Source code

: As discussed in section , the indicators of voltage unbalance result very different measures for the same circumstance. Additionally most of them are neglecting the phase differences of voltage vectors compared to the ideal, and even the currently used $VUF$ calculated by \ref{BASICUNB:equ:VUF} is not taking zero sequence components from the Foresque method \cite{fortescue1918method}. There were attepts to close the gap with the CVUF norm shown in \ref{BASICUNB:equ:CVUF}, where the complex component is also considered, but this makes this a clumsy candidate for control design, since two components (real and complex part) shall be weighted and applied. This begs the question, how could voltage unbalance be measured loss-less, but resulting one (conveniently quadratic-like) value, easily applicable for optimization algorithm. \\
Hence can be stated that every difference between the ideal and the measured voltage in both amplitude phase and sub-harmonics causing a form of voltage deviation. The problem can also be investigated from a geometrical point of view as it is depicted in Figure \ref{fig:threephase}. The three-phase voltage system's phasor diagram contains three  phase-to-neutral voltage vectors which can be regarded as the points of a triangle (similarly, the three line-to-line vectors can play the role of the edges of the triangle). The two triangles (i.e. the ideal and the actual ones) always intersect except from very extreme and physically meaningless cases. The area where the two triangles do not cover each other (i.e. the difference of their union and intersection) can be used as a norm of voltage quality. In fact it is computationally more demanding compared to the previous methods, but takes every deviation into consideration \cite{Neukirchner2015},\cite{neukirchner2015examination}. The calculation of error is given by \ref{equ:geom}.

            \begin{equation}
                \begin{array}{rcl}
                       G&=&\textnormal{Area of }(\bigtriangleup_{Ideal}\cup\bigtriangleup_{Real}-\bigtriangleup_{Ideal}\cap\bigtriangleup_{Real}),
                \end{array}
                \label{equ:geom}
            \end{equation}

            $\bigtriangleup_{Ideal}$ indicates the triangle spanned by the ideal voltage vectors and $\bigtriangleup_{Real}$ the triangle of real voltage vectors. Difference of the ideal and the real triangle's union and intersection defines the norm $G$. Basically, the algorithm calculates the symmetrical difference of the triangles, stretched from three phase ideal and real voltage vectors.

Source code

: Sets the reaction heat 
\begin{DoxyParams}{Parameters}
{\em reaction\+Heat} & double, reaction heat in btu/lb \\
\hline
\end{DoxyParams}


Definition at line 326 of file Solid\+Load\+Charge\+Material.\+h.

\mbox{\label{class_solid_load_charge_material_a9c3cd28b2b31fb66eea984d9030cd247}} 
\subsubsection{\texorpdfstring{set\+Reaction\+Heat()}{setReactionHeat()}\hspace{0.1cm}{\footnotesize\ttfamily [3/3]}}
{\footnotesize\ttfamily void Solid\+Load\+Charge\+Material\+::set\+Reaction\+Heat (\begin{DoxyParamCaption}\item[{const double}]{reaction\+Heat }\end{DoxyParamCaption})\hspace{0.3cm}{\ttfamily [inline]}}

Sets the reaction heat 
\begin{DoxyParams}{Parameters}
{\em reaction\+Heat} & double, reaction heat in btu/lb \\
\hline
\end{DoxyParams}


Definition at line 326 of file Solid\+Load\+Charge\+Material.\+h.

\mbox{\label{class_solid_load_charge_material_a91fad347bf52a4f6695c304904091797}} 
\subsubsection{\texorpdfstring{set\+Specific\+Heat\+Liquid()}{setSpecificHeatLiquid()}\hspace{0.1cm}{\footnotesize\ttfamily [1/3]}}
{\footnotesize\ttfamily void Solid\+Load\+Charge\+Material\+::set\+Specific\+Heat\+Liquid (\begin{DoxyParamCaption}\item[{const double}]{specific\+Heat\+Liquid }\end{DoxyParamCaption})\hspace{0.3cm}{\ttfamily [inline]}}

● ● ●

» **Problem details**: Check each line above for the word "const" and copy the ones that have it.

» **Your response**:
{\footnotesize\ttfamily void Solid\+Load\+Charge\+Material\+::set\+Reaction\+Heat (\begin{DoxyParamCaption}\item[{const double}]{reaction\+Heat }\end{DoxyParamCaption})\hspace{0.3cm}{\ttfamily [inline]}}
{\footnotesize\ttfamily void Solid\+Load\+Charge\+Material\+::set\+Specific\+Heat\+Liquid (\begin{DoxyParamCaption}\item[{const double}]{specific\+Heat\+Liquid }\end{DoxyParamCaption})\hspace{0.3cm}{\ttfamily [inline]}}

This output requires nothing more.